• _Data extract_
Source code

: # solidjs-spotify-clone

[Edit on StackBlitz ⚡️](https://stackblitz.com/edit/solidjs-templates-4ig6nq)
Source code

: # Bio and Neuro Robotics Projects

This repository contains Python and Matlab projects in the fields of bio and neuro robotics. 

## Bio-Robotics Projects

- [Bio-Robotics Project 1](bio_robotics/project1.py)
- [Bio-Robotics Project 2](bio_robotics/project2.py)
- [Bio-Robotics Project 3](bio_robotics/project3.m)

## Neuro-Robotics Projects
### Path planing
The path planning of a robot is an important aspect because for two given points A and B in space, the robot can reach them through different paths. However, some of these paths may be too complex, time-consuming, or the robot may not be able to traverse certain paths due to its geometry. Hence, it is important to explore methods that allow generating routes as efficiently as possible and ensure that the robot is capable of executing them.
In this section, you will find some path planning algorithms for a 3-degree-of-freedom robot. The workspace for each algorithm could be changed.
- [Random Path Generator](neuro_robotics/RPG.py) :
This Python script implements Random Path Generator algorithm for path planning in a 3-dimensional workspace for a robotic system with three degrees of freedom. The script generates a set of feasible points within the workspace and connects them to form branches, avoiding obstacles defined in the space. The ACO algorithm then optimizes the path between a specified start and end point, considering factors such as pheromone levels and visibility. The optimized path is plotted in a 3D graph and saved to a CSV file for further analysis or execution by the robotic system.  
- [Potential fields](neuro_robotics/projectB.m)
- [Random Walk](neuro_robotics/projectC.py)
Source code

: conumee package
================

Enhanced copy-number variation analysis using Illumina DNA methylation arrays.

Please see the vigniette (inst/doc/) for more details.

--

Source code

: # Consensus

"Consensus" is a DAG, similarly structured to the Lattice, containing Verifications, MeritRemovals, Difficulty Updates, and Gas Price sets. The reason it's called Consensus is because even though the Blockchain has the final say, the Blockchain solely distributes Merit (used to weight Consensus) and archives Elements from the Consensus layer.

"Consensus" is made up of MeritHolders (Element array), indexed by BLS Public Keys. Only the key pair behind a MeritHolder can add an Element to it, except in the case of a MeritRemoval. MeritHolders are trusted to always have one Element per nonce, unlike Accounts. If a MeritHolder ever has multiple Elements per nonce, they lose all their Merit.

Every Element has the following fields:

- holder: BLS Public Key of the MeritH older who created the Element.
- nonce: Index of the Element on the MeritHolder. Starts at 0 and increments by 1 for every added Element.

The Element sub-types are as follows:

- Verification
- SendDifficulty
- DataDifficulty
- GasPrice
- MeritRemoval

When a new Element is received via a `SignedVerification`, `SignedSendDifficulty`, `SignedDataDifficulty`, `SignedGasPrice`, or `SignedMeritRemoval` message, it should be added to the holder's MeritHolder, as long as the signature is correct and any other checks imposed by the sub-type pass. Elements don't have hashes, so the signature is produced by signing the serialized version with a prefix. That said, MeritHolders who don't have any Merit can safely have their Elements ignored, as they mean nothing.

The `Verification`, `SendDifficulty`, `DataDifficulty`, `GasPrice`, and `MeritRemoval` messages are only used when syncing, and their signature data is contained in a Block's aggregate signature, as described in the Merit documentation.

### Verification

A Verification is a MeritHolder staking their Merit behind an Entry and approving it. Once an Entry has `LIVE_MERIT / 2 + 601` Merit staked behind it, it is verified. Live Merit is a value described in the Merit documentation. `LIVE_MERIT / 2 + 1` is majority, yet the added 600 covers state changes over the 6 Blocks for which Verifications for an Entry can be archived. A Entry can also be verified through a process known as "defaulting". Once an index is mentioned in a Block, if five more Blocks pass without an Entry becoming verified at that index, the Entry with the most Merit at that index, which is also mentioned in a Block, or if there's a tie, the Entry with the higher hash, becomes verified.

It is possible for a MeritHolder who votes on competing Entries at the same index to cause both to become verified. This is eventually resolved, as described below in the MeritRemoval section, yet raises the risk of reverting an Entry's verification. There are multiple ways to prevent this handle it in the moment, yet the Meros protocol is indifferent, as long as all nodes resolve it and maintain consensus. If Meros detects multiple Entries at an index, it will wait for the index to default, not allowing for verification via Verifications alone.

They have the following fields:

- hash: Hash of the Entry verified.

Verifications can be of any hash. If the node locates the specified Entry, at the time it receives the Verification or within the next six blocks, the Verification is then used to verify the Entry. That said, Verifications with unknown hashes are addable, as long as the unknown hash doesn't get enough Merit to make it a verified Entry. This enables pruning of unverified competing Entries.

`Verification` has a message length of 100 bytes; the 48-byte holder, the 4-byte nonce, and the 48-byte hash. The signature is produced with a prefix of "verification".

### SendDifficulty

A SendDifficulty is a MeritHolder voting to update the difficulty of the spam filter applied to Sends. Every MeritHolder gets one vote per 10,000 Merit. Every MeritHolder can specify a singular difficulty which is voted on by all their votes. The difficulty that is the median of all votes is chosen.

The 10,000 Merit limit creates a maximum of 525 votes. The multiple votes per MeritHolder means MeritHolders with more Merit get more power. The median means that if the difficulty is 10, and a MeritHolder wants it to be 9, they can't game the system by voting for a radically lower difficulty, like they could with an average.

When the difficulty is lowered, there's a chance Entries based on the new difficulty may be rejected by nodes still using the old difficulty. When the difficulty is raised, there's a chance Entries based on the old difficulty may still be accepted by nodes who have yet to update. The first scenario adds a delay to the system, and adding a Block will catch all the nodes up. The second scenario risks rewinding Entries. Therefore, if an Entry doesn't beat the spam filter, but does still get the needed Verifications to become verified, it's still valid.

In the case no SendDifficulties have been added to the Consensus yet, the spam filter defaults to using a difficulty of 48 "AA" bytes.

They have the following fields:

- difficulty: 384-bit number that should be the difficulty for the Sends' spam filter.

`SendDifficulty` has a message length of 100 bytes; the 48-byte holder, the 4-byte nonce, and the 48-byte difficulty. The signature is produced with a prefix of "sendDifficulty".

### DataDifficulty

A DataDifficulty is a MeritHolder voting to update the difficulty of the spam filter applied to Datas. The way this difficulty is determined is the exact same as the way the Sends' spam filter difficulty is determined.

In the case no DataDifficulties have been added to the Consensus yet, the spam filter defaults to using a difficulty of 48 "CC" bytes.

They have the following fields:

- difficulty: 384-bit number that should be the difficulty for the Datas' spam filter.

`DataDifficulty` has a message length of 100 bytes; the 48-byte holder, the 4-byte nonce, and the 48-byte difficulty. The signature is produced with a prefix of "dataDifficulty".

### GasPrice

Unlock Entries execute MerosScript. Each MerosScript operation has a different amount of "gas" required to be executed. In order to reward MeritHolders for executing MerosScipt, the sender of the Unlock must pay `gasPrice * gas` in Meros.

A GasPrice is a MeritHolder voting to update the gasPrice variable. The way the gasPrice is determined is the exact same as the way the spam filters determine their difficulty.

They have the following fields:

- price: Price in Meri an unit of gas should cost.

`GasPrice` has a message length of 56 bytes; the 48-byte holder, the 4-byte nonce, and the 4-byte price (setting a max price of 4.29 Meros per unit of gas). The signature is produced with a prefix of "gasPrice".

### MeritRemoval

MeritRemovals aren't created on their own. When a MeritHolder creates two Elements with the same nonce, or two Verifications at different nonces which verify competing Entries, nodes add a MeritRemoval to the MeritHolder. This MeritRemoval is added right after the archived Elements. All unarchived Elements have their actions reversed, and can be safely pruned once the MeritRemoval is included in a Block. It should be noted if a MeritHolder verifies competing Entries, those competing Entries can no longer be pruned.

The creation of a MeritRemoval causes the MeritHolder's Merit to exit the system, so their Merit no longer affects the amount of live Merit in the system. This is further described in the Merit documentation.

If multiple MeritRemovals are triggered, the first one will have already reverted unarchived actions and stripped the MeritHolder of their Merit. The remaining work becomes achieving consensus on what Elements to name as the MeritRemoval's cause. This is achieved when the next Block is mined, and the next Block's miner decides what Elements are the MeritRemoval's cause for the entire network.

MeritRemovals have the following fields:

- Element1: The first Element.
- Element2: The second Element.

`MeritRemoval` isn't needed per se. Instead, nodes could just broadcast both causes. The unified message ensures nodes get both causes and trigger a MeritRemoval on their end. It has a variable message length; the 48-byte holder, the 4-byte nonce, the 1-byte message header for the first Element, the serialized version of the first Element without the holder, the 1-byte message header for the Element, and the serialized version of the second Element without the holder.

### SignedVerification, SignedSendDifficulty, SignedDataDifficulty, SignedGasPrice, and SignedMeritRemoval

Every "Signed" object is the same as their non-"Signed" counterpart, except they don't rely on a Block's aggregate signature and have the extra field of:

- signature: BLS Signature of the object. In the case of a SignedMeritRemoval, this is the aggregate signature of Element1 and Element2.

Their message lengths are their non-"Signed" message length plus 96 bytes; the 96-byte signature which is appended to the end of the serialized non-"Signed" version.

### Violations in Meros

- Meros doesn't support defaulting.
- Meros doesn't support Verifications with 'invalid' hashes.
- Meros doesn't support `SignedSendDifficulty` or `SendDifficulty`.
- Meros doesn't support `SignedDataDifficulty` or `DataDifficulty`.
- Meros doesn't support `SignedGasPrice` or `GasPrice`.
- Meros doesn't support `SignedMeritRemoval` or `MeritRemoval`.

• _Exercise prompt_
Extract all lines of the records above that include "second".

• _Exercise solution_
When the difficulty is lowered, there's a chance Entries based on the new difficulty may be rejected by nodes still using the old difficulty. When the difficulty is raised, there's a chance Entries based on the old difficulty may still be accepted by nodes who have yet to update. The first scenario adds a delay to the system, and adding a Block will catch all the nodes up. The second scenario risks rewinding Entries. Therefore, if an Entry doesn't beat the spam filter, but does still get the needed Verifications to become verified, it's still valid.
- Element2: The second Element.
`MeritRemoval` isn't needed per se. Instead, nodes could just broadcast both causes. The unified message ensures nodes get both causes and trigger a MeritRemoval on their end. It has a variable message length; the 48-byte holder, the 4-byte nonce, the 1-byte message header for the first Element, the serialized version of the first Element without the holder, the 1-byte message header for the Element, and the serialized version of the second Element without the holder.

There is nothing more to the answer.